Quelle: PM des BGH v. 28.10.2009

LG Essen: Keine Disziplinierung durch Haftbefehl

Was immer wieder übersehen wird:  Der Haftbefehl nach den §§ 230 Abs. 2, 236 StPO erfüllt im Strafbefehlsverfahren nicht den Selbstzweck, den Ungehorsam des Angeklagten zu ahnden. Vielmehr soll er (nur) die Durchführung der Hauptverhandlung unter Berücksichtigung der Aufklärungspflicht und der gestalterischen Vorstellungen des Tatrichters sichern – so das LG Essen jetzt in einem Beschluss vom 13.10.2009 – 51 Qs 86/09.

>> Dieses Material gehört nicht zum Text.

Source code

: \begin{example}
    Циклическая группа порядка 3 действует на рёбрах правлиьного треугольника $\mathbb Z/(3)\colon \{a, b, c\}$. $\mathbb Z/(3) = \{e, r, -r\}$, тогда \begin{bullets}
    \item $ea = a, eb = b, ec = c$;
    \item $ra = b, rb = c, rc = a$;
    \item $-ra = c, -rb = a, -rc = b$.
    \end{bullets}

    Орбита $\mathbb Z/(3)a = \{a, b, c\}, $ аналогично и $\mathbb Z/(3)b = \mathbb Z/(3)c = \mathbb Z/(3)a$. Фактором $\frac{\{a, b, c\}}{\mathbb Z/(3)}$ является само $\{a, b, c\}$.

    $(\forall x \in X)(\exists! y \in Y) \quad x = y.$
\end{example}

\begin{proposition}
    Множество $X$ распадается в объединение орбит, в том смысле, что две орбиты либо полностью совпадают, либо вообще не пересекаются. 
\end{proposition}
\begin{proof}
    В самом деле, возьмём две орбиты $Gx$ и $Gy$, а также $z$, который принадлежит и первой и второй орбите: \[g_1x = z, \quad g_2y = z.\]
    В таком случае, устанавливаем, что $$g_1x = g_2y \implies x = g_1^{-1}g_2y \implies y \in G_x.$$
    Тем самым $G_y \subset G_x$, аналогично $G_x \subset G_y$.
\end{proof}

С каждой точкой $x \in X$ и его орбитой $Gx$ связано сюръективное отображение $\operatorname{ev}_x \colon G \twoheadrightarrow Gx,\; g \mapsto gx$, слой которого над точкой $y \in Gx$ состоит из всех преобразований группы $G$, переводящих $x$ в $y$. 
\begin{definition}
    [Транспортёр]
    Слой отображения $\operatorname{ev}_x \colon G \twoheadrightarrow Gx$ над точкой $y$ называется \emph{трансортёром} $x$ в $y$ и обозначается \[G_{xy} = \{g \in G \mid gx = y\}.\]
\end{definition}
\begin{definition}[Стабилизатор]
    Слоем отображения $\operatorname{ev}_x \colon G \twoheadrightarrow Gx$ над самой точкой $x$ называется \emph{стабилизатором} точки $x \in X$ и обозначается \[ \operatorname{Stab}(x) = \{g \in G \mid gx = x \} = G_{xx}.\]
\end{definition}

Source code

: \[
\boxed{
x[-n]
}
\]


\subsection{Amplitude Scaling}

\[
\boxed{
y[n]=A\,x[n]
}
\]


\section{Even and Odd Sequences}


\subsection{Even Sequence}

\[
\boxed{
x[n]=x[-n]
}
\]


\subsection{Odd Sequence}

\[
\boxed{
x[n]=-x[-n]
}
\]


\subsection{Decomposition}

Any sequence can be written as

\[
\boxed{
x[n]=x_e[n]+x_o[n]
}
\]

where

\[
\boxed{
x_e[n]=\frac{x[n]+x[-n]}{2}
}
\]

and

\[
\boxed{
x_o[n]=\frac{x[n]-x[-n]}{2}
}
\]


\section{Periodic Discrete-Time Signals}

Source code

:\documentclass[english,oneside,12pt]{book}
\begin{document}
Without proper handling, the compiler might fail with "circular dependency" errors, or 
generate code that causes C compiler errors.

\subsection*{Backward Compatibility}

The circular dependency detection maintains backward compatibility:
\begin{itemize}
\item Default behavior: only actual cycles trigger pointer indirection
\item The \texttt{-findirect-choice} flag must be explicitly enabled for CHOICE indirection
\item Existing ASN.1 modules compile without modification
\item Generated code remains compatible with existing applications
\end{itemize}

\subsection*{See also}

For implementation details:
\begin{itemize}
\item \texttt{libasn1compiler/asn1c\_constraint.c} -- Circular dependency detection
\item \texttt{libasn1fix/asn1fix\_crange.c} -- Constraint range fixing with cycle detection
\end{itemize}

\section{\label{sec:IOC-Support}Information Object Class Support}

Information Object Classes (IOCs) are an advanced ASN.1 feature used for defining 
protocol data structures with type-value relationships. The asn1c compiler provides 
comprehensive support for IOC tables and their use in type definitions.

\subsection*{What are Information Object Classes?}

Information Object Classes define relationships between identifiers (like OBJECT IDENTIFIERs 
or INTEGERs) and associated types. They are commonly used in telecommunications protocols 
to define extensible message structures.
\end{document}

Ein Haftbefehl im Strafbefehlsverfahren ist danach daher unverhältnismäßig, wenn das Gericht die Hauptverhandlung trotz Nichterscheinens des Angeklagten ohne gravierende Einbußen der Wahrheitsfindung durchführen kann. Dabei sind auch die Umstände, die der Zumutbarkeit des Erscheinens des Angeklagten entgegenstehen, zu berücksichtigen.

Interessante Entscsheidung zu einer Problematik, in deren Bereich in der Praxis immer wieder Fehler gemacht werden.

Amtsgerichte/Rechtsprechung zur (verfassungswidrigen) Videomessung

Inzwischen gibt es ja einiges an Rechtsprechung in Zusammenhang mit der Entscheidung des BVerfG in 2 BvR 941/08. Hier mal eine kleine Auswahl, ohne die jetzt hier kommetieren zu wollen.

Die Entscheidungen kommen zu unterschiedlichen Ergebnissen und haben auch unterschiedliche Begründungen. Aber: Man kann mit ihnen argumentieren.